The narrative is very slow moving with an inordinate amount of detail in the descriptions. Keeping track of the hundreds of characters is not easy, but there's a helpful list! The hero is a man, or boy (at first), called Jia Baoyu. I have to take my time over this novel, and find it fascinating to imagine the characters living their strictly circumscribed, unnatural lives in the aristocratic courts of those days. The women or girls in the story are for the most part delicate, sickly creatures, often in tears. They were the privileged class, but had little freedom within their bounds. They remind me of the wistful courtiers of 18th century France, painted by Watteau.
I wonder if Frederick Crace, who designed the Chinese interiors at Brighton a few decades after this period, had ever visited China or had read any of the Hóng Lóu Mèng.
In Chapter 17 of Volumn 1 is a series of descriptions of courtly buildings:
Jia Zheng [Baoyu's father] led them inside the building. Its interior turned out to be all corridors and alcoves and galleries, so that properly speaking it could hardly have been said to have rooms at all. The partition walls which made these divisions were of wooden panelling exquisitely carved in a wide variety of motifs: bats in clouds, the 'three friends of winter'––pine, plum and bamboo, little figures in landscapes, birds and flowers, scrollwork, antique bronze shapes, 'good luck' and 'long life' characters and many others. The carvings, all of them the work of master craftsmen, were beautified with inlays of gold, mother of pearl and semi-precious stones. In addition to being panelled the partitions were pierced by numerous apertures, some round, some square, some sunflower-shaped.
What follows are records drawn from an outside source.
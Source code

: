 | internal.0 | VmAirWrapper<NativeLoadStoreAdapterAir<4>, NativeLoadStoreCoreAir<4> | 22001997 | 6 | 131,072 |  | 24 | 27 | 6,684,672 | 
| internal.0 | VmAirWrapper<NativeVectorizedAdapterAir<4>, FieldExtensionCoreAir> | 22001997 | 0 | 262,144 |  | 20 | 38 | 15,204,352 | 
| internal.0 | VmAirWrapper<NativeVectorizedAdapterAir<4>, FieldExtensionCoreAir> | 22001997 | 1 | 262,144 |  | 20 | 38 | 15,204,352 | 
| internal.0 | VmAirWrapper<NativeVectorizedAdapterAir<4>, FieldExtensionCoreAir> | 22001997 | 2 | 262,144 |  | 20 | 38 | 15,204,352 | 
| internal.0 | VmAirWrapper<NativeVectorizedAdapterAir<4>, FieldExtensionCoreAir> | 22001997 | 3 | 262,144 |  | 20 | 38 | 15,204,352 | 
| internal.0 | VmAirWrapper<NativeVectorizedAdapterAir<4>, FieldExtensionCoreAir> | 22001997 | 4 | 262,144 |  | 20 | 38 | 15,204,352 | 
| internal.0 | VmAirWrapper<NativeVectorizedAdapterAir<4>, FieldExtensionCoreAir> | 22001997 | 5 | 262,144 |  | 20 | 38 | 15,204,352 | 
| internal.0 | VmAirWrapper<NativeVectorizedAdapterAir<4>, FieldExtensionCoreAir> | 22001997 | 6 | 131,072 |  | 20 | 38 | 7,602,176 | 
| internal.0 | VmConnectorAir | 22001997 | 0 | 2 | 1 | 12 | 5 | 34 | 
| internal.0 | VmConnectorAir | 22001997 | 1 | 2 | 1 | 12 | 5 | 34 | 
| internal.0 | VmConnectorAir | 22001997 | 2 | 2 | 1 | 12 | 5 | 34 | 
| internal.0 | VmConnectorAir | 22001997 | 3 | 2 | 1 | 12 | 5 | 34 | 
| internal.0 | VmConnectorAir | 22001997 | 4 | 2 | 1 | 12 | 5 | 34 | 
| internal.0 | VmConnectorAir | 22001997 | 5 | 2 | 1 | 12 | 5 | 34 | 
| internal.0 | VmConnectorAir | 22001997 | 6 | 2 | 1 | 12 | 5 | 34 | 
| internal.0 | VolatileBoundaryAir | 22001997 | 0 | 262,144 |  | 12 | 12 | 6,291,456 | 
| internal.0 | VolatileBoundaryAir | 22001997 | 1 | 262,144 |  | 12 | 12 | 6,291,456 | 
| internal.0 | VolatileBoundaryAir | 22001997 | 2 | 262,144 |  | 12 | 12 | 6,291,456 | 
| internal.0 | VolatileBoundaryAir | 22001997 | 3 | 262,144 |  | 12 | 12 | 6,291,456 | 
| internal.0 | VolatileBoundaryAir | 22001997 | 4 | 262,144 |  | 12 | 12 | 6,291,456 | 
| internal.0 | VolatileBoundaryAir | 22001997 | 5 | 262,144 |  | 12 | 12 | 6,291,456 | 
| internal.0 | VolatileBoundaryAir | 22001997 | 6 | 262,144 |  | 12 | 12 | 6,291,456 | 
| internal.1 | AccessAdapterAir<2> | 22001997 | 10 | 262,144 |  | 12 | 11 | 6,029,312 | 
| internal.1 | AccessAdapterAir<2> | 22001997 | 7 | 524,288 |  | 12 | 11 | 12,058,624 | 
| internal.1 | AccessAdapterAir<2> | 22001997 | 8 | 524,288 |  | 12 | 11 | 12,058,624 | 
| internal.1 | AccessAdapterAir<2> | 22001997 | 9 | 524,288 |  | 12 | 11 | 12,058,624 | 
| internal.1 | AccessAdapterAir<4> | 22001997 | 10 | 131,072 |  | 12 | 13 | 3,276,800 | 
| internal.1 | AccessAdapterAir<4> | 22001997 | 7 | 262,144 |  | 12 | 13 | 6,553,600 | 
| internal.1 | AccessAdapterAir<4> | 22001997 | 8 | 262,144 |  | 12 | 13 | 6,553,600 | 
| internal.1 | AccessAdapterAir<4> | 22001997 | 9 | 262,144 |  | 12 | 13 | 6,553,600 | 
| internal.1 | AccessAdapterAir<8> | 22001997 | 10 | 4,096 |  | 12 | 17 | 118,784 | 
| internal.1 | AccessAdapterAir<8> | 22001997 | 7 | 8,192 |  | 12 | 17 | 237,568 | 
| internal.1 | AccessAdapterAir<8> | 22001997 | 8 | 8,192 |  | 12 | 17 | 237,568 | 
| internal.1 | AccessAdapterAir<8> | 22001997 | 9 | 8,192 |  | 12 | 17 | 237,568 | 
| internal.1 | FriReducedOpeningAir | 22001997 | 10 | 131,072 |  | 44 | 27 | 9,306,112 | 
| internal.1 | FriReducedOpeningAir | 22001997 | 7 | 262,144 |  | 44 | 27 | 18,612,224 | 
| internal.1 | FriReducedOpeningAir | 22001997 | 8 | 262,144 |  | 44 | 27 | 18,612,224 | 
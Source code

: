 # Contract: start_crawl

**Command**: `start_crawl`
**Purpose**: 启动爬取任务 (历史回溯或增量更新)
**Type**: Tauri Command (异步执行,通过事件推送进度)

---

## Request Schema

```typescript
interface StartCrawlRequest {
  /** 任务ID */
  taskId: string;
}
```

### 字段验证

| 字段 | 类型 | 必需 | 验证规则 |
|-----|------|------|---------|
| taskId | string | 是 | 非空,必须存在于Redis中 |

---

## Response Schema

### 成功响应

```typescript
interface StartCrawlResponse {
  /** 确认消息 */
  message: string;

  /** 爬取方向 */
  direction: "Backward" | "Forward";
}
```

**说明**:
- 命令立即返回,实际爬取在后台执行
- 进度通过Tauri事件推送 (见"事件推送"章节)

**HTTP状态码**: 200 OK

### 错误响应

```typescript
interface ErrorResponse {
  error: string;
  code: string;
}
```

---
Shelving was concealed in the double thickness of the partition at the base of these apertures , making it possible to use them for storing books and writing materials and for the display of antique bronzes, vases of flowers, miniature tray gardens and the like.The next few paragraphs go on to describe the mirrors and gauze hangings that create further optical illusions.
[...]The trompe-l'oeil effect of these ingenious partitions had been further enhanced by inserting false windows and doors in them, the former covered in various pastel shades of gauze, the latter hung with richly patterned damask portières. The main walls were pierced with window-like perforations in the shape of zithers, swords, vases and other objects of virtù.